EXERCISE OBJECTIVE -> Whatever the records say, give every one of them again exactly.

Data entries ->
────────────────

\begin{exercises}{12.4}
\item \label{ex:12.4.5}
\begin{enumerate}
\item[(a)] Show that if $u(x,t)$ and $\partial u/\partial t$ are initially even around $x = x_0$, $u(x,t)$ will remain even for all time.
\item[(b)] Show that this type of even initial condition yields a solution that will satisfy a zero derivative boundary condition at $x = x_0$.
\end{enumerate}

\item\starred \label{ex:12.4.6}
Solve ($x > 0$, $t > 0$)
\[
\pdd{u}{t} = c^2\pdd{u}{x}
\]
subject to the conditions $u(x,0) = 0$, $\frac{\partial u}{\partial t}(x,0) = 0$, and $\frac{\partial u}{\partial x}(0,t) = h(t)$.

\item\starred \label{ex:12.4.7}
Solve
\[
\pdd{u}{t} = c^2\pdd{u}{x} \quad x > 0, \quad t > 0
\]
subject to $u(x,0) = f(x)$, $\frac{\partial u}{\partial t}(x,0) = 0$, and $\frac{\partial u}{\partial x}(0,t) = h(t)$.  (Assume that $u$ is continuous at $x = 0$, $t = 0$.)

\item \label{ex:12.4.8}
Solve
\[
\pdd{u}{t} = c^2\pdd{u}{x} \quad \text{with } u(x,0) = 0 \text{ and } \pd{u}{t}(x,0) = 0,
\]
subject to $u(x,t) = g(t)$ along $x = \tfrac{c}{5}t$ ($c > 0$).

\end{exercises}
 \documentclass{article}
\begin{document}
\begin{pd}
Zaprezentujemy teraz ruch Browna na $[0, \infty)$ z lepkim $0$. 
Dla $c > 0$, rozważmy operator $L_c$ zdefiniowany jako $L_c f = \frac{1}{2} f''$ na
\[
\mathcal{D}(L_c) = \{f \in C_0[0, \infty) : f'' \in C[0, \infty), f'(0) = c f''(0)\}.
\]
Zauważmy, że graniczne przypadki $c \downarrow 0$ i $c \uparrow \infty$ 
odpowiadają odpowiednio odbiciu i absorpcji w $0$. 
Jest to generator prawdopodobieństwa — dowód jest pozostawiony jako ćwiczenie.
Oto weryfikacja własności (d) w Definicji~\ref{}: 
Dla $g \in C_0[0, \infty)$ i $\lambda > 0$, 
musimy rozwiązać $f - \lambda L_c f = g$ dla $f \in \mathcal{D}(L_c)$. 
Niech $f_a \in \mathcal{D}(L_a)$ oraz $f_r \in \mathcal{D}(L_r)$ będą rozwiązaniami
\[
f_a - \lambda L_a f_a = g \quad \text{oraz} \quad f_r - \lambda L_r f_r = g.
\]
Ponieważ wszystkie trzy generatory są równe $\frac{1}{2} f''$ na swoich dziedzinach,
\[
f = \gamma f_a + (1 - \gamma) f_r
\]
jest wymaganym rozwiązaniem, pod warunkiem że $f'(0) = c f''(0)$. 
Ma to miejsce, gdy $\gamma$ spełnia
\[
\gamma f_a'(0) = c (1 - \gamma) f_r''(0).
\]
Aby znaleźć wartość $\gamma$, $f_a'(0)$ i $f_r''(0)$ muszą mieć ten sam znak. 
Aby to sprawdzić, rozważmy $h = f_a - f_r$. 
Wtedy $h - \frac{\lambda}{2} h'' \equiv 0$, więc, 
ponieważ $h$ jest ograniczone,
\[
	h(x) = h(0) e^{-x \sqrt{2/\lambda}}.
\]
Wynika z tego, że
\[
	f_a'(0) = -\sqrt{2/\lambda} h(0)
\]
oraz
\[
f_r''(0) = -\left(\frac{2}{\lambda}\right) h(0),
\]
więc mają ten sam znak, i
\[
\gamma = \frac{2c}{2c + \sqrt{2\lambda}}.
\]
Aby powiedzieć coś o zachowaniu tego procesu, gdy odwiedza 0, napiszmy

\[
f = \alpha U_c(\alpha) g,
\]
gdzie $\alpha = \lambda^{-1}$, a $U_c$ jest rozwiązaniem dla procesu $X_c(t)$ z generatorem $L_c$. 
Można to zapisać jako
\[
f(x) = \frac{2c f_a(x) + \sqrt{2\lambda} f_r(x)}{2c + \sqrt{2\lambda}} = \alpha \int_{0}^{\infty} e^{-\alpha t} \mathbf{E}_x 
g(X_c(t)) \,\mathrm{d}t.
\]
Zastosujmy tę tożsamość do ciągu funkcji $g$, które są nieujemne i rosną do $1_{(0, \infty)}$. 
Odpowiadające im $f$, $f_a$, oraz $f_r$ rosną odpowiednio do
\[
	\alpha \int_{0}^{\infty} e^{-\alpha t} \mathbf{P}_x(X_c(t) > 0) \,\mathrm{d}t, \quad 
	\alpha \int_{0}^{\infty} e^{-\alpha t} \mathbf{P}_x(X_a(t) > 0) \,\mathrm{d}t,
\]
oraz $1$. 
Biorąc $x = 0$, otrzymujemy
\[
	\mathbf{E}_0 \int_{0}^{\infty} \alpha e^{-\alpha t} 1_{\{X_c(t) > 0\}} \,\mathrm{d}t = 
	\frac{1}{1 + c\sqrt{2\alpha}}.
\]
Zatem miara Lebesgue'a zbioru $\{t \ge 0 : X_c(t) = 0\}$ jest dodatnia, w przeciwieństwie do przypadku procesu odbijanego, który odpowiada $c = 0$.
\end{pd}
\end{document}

────────────────

REPLY TO THE EXERCISE ->
\begin{exercises}{12.4}
\item \label{ex:12.4.5}
\begin{enumerate}
\item[(a)] Show that if $u(x,t)$ and $\partial u/\partial t$ are initially even around $x = x_0$, $u(x,t)$ will remain even for all time.
\item[(b)] Show that this type of even initial condition yields a solution that will satisfy a zero derivative boundary condition at $x = x_0$.
\end{enumerate}

\item\starred \label{ex:12.4.6}
Solve ($x > 0$, $t > 0$)
\[
\pdd{u}{t} = c^2\pdd{u}{x}
\]
subject to the conditions $u(x,0) = 0$, $\frac{\partial u}{\partial t}(x,0) = 0$, and $\frac{\partial u}{\partial x}(0,t) = h(t)$.

\item\starred \label{ex:12.4.7}
Solve
\[
\pdd{u}{t} = c^2\pdd{u}{x} \quad x > 0, \quad t > 0
\]
subject to $u(x,0) = f(x)$, $\frac{\partial u}{\partial t}(x,0) = 0$, and $\frac{\partial u}{\partial x}(0,t) = h(t)$.  (Assume that $u$ is continuous at $x = 0$, $t = 0$.)

\item \label{ex:12.4.8}
Solve
\[
\pdd{u}{t} = c^2\pdd{u}{x} \quad \text{with } u(x,0) = 0 \text{ and } \pd{u}{t}(x,0) = 0,
\]
subject to $u(x,t) = g(t)$ along $x = \tfrac{c}{5}t$ ($c > 0$).

\end{exercises}
 \documentclass{article}
\begin{document}
\begin{pd}
Zaprezentujemy teraz ruch Browna na $[0, \infty)$ z lepkim $0$. 
Dla $c > 0$, rozważmy operator $L_c$ zdefiniowany jako $L_c f = \frac{1}{2} f''$ na
\[
\mathcal{D}(L_c) = \{f \in C_0[0, \infty) : f'' \in C[0, \infty), f'(0) = c f''(0)\}.
\]
Zauważmy, że graniczne przypadki $c \downarrow 0$ i $c \uparrow \infty$ 
odpowiadają odpowiednio odbiciu i absorpcji w $0$. 
Jest to generator prawdopodobieństwa — dowód jest pozostawiony jako ćwiczenie.
Oto weryfikacja własności (d) w Definicji~\ref{}: 
Dla $g \in C_0[0, \infty)$ i $\lambda > 0$, 
musimy rozwiązać $f - \lambda L_c f = g$ dla $f \in \mathcal{D}(L_c)$. 
Niech $f_a \in \mathcal{D}(L_a)$ oraz $f_r \in \mathcal{D}(L_r)$ będą rozwiązaniami
\[
f_a - \lambda L_a f_a = g \quad \text{oraz} \quad f_r - \lambda L_r f_r = g.
\]
Ponieważ wszystkie trzy generatory są równe $\frac{1}{2} f''$ na swoich dziedzinach,
\[
f = \gamma f_a + (1 - \gamma) f_r
\]
jest wymaganym rozwiązaniem, pod warunkiem że $f'(0) = c f''(0)$. 
Ma to miejsce, gdy $\gamma$ spełnia
\[
\gamma f_a'(0) = c (1 - \gamma) f_r''(0).
\]
Aby znaleźć wartość $\gamma$, $f_a'(0)$ i $f_r''(0)$ muszą mieć ten sam znak. 
Aby to sprawdzić, rozważmy $h = f_a - f_r$. 
Wtedy $h - \frac{\lambda}{2} h'' \equiv 0$, więc, 
ponieważ $h$ jest ograniczone,
\[
	h(x) = h(0) e^{-x \sqrt{2/\lambda}}.
\]
Wynika z tego, że
\[
	f_a'(0) = -\sqrt{2/\lambda} h(0)
\]
oraz
\[
f_r''(0) = -\left(\frac{2}{\lambda}\right) h(0),
\]
więc mają ten sam znak, i
\[
\gamma = \frac{2c}{2c + \sqrt{2\lambda}}.
\]
Aby powiedzieć coś o zachowaniu tego procesu, gdy odwiedza 0, napiszmy

\[
f = \alpha U_c(\alpha) g,
\]
gdzie $\alpha = \lambda^{-1}$, a $U_c$ jest rozwiązaniem dla procesu $X_c(t)$ z generatorem $L_c$. 
Można to zapisać jako
\[
f(x) = \frac{2c f_a(x) + \sqrt{2\lambda} f_r(x)}{2c + \sqrt{2\lambda}} = \alpha \int_{0}^{\infty} e^{-\alpha t} \mathbf{E}_x 
g(X_c(t)) \,\mathrm{d}t.
\]
Zastosujmy tę tożsamość do ciągu funkcji $g$, które są nieujemne i rosną do $1_{(0, \infty)}$. 
Odpowiadające im $f$, $f_a$, oraz $f_r$ rosną odpowiednio do
\[
	\alpha \int_{0}^{\infty} e^{-\alpha t} \mathbf{P}_x(X_c(t) > 0) \,\mathrm{d}t, \quad 
	\alpha \int_{0}^{\infty} e^{-\alpha t} \mathbf{P}_x(X_a(t) > 0) \,\mathrm{d}t,
\]
oraz $1$. 
Biorąc $x = 0$, otrzymujemy
\[
	\mathbf{E}_0 \int_{0}^{\infty} \alpha e^{-\alpha t} 1_{\{X_c(t) > 0\}} \,\mathrm{d}t = 
	\frac{1}{1 + c\sqrt{2\alpha}}.
\]
Zatem miara Lebesgue'a zbioru $\{t \ge 0 : X_c(t) = 0\}$ jest dodatnia, w przeciwieństwie do przypadku procesu odbijanego, który odpowiada $c = 0$.
\end{pd}
\end{document}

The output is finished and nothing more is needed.